## Exercise directions
Copy every entry. Do not alter a single word.

## Data to use

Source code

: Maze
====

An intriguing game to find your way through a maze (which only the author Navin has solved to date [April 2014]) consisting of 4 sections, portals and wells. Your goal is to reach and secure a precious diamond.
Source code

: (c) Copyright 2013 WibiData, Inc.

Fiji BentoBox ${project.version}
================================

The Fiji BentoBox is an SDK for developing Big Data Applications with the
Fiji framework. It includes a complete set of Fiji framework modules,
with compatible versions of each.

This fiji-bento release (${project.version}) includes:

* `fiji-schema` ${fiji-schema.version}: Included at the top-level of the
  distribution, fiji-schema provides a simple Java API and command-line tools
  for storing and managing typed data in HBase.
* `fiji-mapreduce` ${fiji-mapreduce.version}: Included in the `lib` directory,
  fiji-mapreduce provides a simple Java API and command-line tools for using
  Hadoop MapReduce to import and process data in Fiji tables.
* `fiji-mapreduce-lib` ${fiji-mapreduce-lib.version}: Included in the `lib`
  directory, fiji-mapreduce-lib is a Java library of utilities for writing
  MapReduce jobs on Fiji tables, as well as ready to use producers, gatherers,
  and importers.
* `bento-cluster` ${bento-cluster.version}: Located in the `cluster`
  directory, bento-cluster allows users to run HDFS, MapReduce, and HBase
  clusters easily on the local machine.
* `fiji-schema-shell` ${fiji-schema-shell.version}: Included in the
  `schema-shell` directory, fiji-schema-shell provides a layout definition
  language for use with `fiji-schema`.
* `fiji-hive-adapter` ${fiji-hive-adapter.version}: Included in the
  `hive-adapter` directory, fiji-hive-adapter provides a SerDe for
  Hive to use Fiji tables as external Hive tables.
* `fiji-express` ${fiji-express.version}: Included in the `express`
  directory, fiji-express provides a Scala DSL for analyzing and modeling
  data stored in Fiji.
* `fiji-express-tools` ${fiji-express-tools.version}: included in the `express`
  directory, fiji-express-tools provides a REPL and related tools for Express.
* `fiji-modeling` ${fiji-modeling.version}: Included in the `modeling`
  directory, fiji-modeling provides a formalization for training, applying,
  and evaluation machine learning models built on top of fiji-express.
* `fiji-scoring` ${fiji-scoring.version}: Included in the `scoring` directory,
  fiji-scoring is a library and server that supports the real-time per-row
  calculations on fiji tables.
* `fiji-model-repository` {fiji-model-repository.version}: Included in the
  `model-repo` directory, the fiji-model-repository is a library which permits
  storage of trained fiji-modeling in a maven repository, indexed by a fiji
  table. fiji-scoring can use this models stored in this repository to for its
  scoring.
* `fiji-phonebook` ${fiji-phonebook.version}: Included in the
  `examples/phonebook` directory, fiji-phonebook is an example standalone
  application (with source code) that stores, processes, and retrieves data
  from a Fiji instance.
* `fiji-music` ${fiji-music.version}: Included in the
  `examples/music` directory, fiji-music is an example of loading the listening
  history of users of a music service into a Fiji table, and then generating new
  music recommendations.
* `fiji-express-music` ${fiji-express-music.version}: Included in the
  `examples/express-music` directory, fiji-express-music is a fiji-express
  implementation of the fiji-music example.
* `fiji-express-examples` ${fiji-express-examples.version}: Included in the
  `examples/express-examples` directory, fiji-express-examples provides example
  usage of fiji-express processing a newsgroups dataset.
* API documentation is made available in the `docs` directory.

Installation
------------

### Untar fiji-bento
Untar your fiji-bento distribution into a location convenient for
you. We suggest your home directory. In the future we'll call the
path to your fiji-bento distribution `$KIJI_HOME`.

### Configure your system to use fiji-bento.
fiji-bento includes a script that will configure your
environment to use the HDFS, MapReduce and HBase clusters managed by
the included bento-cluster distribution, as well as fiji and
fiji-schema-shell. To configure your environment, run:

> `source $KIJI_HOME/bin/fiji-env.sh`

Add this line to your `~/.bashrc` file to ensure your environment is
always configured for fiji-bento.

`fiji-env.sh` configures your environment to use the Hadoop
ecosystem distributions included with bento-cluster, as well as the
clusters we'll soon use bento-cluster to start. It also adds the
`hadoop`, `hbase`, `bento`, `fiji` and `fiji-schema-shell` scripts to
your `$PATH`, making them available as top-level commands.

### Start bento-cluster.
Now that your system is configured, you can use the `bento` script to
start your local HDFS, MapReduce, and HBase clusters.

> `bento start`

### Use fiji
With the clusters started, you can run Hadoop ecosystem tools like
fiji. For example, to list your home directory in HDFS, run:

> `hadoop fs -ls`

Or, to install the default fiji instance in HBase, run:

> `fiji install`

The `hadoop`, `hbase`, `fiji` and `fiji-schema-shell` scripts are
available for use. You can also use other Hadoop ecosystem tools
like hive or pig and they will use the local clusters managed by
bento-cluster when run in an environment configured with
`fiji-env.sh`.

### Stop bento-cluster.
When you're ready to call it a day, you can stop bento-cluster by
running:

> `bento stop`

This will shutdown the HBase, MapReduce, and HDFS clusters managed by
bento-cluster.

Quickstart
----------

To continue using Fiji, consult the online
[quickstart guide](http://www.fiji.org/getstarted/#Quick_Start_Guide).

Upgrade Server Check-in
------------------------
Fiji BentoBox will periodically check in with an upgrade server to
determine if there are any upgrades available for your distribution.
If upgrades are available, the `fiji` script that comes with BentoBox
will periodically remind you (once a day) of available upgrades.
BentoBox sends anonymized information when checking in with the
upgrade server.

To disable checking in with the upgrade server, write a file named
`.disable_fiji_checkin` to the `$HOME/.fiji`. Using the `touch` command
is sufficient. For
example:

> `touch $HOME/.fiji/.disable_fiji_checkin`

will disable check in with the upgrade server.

## Solution for this problem
Source code

: Maze
====

An intriguing game to find your way through a maze (which only the author Navin has solved to date [April 2014]) consisting of 4 sections, portals and wells. Your goal is to reach and secure a precious diamond.
Source code

: (c) Copyright 2013 WibiData, Inc.

Fiji BentoBox ${project.version}
================================

The Fiji BentoBox is an SDK for developing Big Data Applications with the
Fiji framework. It includes a complete set of Fiji framework modules,
with compatible versions of each.

This fiji-bento release (${project.version}) includes:

* `fiji-schema` ${fiji-schema.version}: Included at the top-level of the
  distribution, fiji-schema provides a simple Java API and command-line tools
  for storing and managing typed data in HBase.
* `fiji-mapreduce` ${fiji-mapreduce.version}: Included in the `lib` directory,
  fiji-mapreduce provides a simple Java API and command-line tools for using
  Hadoop MapReduce to import and process data in Fiji tables.
* `fiji-mapreduce-lib` ${fiji-mapreduce-lib.version}: Included in the `lib`
  directory, fiji-mapreduce-lib is a Java library of utilities for writing
  MapReduce jobs on Fiji tables, as well as ready to use producers, gatherers,
  and importers.
* `bento-cluster` ${bento-cluster.version}: Located in the `cluster`
  directory, bento-cluster allows users to run HDFS, MapReduce, and HBase
  clusters easily on the local machine.
* `fiji-schema-shell` ${fiji-schema-shell.version}: Included in the
  `schema-shell` directory, fiji-schema-shell provides a layout definition
  language for use with `fiji-schema`.
* `fiji-hive-adapter` ${fiji-hive-adapter.version}: Included in the
  `hive-adapter` directory, fiji-hive-adapter provides a SerDe for
  Hive to use Fiji tables as external Hive tables.
* `fiji-express` ${fiji-express.version}: Included in the `express`
  directory, fiji-express provides a Scala DSL for analyzing and modeling
  data stored in Fiji.
* `fiji-express-tools` ${fiji-express-tools.version}: included in the `express`
  directory, fiji-express-tools provides a REPL and related tools for Express.
* `fiji-modeling` ${fiji-modeling.version}: Included in the `modeling`
  directory, fiji-modeling provides a formalization for training, applying,
  and evaluation machine learning models built on top of fiji-express.
* `fiji-scoring` ${fiji-scoring.version}: Included in the `scoring` directory,
  fiji-scoring is a library and server that supports the real-time per-row
  calculations on fiji tables.
* `fiji-model-repository` {fiji-model-repository.version}: Included in the
  `model-repo` directory, the fiji-model-repository is a library which permits
  storage of trained fiji-modeling in a maven repository, indexed by a fiji
  table. fiji-scoring can use this models stored in this repository to for its
  scoring.
* `fiji-phonebook` ${fiji-phonebook.version}: Included in the
  `examples/phonebook` directory, fiji-phonebook is an example standalone
  application (with source code) that stores, processes, and retrieves data
  from a Fiji instance.
* `fiji-music` ${fiji-music.version}: Included in the
  `examples/music` directory, fiji-music is an example of loading the listening
  history of users of a music service into a Fiji table, and then generating new
  music recommendations.
* `fiji-express-music` ${fiji-express-music.version}: Included in the
  `examples/express-music` directory, fiji-express-music is a fiji-express
  implementation of the fiji-music example.
* `fiji-express-examples` ${fiji-express-examples.version}: Included in the
  `examples/express-examples` directory, fiji-express-examples provides example
  usage of fiji-express processing a newsgroups dataset.
* API documentation is made available in the `docs` directory.

Installation
------------

### Untar fiji-bento
Untar your fiji-bento distribution into a location convenient for
you. We suggest your home directory. In the future we'll call the
path to your fiji-bento distribution `$KIJI_HOME`.

### Configure your system to use fiji-bento.
fiji-bento includes a script that will configure your
environment to use the HDFS, MapReduce and HBase clusters managed by
the included bento-cluster distribution, as well as fiji and
fiji-schema-shell. To configure your environment, run:

> `source $KIJI_HOME/bin/fiji-env.sh`

Add this line to your `~/.bashrc` file to ensure your environment is
always configured for fiji-bento.

`fiji-env.sh` configures your environment to use the Hadoop
ecosystem distributions included with bento-cluster, as well as the
clusters we'll soon use bento-cluster to start. It also adds the
`hadoop`, `hbase`, `bento`, `fiji` and `fiji-schema-shell` scripts to
your `$PATH`, making them available as top-level commands.

### Start bento-cluster.
Now that your system is configured, you can use the `bento` script to
start your local HDFS, MapReduce, and HBase clusters.

> `bento start`

### Use fiji
With the clusters started, you can run Hadoop ecosystem tools like
fiji. For example, to list your home directory in HDFS, run:

> `hadoop fs -ls`

Or, to install the default fiji instance in HBase, run:

> `fiji install`

The `hadoop`, `hbase`, `fiji` and `fiji-schema-shell` scripts are
available for use. You can also use other Hadoop ecosystem tools
like hive or pig and they will use the local clusters managed by
bento-cluster when run in an environment configured with
`fiji-env.sh`.

### Stop bento-cluster.
When you're ready to call it a day, you can stop bento-cluster by
running:

> `bento stop`

This will shutdown the HBase, MapReduce, and HDFS clusters managed by
bento-cluster.

Quickstart
----------

To continue using Fiji, consult the online
[quickstart guide](http://www.fiji.org/getstarted/#Quick_Start_Guide).

Upgrade Server Check-in
------------------------
Fiji BentoBox will periodically check in with an upgrade server to
determine if there are any upgrades available for your distribution.
If upgrades are available, the `fiji` script that comes with BentoBox
will periodically remind you (once a day) of available upgrades.
BentoBox sends anonymized information when checking in with the
upgrade server.

To disable checking in with the upgrade server, write a file named
`.disable_fiji_checkin` to the `$HOME/.fiji`. Using the `touch` command
is sufficient. For
example:

> `touch $HOME/.fiji/.disable_fiji_checkin`

will disable check in with the upgrade server.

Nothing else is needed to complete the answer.